So many of these start or end with an `x*`, `(x|y)`, `[xy]` or `[^xy]` that I only see two characters I can fill in before I need to start looking at multiple constraints for the same cell and either doing combinatorics or guess-and-check.
This might be fine for hard mode, but as someone who considers themselves a regexpert it's not very approachable as a first puzzle IMO.
A more gradual introduction to the format would be to give a few clues that give you confidence on specific characters, that then let you lock in some other characters in other hints, and so on.
For instance, replacing `.*H.*V.*G.*` with `.{3}H.*V.*G.*` would go a long way because you could confidently place an `H`. And say that intersected with `(DI|NS|TH|OM)*` on the `H`, you could then place a `T` from the second clue because of what you learned from the first clue.
It could just be that I'm missing something or not as good at regex as I thought, and please let me know if that's the case. Either way though, when I'm trying a new kind of puzzle I'd like to feel like I made some sort of progress after trying for 5-10 minutes, and here 2 chars does not feel like progress.
I just completed it, and can say with certainty that it is solvable by only taking into consideration two constraints at any given time, with the exception of 3 at just one point early on (and they were the easier constraints in the puzzle). That being said, the nature of regex means you kind of need to jump around as far as which constraints you combine.

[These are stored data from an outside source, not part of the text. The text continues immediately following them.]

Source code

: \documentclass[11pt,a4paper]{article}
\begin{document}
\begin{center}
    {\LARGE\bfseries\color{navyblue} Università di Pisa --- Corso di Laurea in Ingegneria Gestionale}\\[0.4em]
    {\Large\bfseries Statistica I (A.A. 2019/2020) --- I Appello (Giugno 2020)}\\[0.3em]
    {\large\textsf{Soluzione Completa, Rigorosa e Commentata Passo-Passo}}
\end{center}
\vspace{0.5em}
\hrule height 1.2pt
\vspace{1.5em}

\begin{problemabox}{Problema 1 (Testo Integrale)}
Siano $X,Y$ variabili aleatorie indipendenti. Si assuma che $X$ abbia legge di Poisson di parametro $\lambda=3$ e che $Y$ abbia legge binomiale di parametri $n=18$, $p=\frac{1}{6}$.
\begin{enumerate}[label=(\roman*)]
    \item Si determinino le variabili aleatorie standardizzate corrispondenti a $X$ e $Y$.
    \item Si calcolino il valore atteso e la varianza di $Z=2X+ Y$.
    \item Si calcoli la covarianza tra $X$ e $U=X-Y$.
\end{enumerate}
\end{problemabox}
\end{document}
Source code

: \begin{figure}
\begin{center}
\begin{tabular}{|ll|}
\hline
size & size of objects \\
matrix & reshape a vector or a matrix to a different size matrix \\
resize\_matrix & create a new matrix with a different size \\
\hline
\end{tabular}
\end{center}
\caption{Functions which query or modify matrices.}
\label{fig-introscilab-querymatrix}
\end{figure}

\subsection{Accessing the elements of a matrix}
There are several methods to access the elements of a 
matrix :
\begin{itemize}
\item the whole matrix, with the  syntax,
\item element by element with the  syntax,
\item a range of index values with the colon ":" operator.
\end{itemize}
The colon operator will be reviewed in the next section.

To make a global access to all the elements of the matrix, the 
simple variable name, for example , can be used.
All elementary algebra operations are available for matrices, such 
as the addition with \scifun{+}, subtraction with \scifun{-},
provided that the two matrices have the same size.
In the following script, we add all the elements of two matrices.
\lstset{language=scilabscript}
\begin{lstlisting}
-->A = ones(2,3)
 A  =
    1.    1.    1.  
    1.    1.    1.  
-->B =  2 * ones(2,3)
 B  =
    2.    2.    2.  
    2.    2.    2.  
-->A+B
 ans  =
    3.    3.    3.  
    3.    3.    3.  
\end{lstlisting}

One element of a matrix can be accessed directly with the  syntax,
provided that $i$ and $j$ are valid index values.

I don't doubt that, and I don't doubt it's a good puzzle, especially if you're already familiar with the format.
But since this is my first introduction to this kind of puzzle, I need some anchor points at the beginning so I feel like I have something to work off of.
I'm not even asking for a whole row, just an easier set of known chars at the start of the round so I have a hint at which of the 39 constraints I should start with.
To be honest I'm not even saying this puzzle should change so much as I am looking for a different puzzle to dip my toes.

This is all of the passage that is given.